Lazarus & Freepascal auf dem Raspberry Pi

Vorstellung

Wer nach einem Werkzeug zur Softwareentwicklung in Pascal sucht, wird unweigerlich auf das Lazarus-Projekt stoßen. Das Team beschäftigt sich mit der Programmierung einer Entwicklungsumgebung, die vom Codeeditor bis zum Debugger alles unter einer übersichtlichen Oberfläche vereint. Im Gespann mit dem Free-Pascal-Compiler (FPC) ergibt dies ein leistungsstarkes Tool zur objektorientierten Programmierung in Pascal. Als freies Pendant zum weitaus bekannteren, aber kommerziellen Delphi ermöglicht Lazarus jedem Anwender die kostenfreie Nutzung. Delphi wäre für Raspian ohnehin keine Alternative, da es schon seit längerem keine Linux-Unterstützung mehr bietet.

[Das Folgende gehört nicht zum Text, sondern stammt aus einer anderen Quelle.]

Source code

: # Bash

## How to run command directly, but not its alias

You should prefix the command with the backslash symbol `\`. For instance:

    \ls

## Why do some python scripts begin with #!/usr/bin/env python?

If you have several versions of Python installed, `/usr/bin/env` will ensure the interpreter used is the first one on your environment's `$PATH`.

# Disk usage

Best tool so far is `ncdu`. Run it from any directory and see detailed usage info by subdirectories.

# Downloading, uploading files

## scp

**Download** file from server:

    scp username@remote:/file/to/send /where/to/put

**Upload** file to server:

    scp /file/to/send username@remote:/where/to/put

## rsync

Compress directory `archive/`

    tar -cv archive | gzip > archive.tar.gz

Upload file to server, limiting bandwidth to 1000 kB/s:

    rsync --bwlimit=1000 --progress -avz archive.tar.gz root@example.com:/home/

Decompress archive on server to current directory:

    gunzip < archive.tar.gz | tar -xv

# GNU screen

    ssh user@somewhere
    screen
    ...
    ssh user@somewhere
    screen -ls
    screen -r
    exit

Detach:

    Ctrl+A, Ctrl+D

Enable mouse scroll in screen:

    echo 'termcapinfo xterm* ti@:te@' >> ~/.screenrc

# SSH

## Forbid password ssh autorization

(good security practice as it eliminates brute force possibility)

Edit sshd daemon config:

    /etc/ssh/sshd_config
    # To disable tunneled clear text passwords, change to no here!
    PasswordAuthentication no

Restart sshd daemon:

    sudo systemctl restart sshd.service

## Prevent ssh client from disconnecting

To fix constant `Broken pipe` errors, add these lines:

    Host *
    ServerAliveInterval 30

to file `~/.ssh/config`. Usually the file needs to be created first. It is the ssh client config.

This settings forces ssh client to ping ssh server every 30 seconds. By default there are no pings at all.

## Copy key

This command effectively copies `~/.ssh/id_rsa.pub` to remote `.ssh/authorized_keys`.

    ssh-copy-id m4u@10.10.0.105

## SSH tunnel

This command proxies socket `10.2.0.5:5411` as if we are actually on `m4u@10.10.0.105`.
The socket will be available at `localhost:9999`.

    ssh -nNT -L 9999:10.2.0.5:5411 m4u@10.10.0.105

Lazarus spielt seine Stärken bei der Programmierung grafischer Oberflächen aus. Im Paket ist eine umfangreiche Klassenbibliothek, die Lazarus Component Library (LCL), zur visuellen Konstruktion enthalten. Darin finden sich quasi alle Standardkomponenten, die von grafischen Programmoberflächen her bekannt sind und vieles mehr. Entsprechen mal die Komponenten nicht den eigenen Vorstellungen, baut man dank Vererbung eigene Klassen.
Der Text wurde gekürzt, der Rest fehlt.